The Supreme Court of Canada’s 1887 St. Catharines Milling and Lumber decision leaned heavily on Johnson v. M’Intosh in arguing that Indigenous land rights were “personal and usufructuary.” That is, they could use it, but the Crown owned it.
That view lasted in Canada until a series of Supreme Court decisions established and clarified aboriginal title, starting with the 1973 Calder decision and ending most recently in the 2014 Tsilhqot’in ruling. Aboriginal title has come to mean the occupation, use and control of ancestral lands. But Chief Justice Marshall’s imprint remains.
The Tsilhquot’in decision says that the Tsilhquot’in people lost “radical or underlying title” to their land when European sovereignty was asserted. The statement cites an earlier Canadian Supreme Court decision that, in turn, cites Johnson v. M’Intosh and Marshall’s discovery principle.
“It’s the same move as the papal bull 500 years earlier,” said Senwung Luk, a partner at Olthuis Kleer Townshend LLP, a firm focused on Indigenous law. “It’s not saying the land belongs to the pope, but it is saying that sovereignty is rooted in European power.”

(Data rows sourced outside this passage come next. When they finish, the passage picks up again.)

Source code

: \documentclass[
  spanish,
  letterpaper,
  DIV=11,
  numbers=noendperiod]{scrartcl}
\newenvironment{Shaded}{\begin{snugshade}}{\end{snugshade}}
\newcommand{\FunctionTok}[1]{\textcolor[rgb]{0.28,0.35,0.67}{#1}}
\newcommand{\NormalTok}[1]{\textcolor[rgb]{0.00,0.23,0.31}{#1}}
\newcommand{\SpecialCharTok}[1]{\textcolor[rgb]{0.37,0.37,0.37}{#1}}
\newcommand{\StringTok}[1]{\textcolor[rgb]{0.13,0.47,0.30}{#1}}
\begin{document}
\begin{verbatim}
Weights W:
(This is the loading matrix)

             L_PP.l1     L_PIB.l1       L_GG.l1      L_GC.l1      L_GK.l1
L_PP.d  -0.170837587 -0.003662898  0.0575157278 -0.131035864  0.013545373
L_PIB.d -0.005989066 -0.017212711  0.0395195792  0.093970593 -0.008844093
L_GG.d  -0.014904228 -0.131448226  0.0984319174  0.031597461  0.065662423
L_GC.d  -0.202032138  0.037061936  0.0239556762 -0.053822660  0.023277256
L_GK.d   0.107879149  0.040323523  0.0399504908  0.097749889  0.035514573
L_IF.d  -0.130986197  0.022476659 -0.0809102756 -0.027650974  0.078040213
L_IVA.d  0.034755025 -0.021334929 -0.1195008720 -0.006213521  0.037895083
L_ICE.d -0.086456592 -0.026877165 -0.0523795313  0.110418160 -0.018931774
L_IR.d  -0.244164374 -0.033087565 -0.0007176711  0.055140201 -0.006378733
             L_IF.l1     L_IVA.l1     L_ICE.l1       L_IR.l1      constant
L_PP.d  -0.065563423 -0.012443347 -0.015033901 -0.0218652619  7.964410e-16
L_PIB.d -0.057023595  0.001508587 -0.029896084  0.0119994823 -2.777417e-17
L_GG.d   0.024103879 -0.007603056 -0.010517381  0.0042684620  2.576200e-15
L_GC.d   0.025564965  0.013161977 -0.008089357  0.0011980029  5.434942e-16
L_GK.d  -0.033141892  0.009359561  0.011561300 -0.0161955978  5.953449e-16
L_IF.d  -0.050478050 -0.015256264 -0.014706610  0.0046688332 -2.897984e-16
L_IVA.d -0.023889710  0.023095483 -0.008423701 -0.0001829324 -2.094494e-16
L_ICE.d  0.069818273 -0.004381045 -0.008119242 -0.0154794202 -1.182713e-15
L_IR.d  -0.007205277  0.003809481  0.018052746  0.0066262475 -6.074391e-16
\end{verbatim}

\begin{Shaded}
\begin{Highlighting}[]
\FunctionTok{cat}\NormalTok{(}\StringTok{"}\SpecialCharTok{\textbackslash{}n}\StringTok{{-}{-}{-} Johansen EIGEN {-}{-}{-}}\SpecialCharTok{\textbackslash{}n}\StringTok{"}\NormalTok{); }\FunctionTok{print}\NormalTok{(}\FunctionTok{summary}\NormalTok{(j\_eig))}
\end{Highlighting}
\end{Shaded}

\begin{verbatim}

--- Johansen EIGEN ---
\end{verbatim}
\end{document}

The United Nations, the Royal Commission on Aboriginal Peoples, and the Truth and Reconciliation Commission have all denounced the doctrine and called on governments to remove the concept from laws and policies.
In recent years, scholars and jurists have labelled the Doctrine of Discovery a legal fiction, a conjuring, a story – but not a law. History shows it has morphed several times under the auspices of popes, monarchs, philosophers and judges. It is ephemeral, not explicit, yet it remains baked into Canadian property law and answers the question of why the Crown owns Canada.
“The very legitimacy of Canada is based on this principle,” Dr. McIvor said. “Every time someone in Canada sells property and wrings their hands in glee over all the money they’ve made, they are participating in the Doctrine of Discovery. Every resource development, every pipeline – that’s all based on the Doctrine of Discovery.”
The Truth and Reconciliation Commission has said Canada’s reliance on the Doctrine of Discovery should be replaced with a duty to renew or establish treaties in way that would recognize Indigenous laws and traditions. The Supreme Court has said much the same.
Felix Hoehn, a professor of property law and administrative law at the University of Saskatchewan, has written that the Supreme Court could disavow the idea of limited aboriginal title grounded in the Doctrine of Discovery and direct Ottawa to fulfill a legal and moral duty to reconcile sovereignty through negotiation. “Crown sovereignty is constitutionally flawed until there’s a treaty,” Dr. Hoehn said in an interview.
Mr. LaForme, the retired appellate judge, has compared Indigenous law to an ailing tree that will rot unless the “false discovery doctrine and all that grew out of it” are discarded.
And it can’t hurt to enlist Pope Francis in the effort.
“Let’s see what kind of magic he has left,” Mr. LaForme said.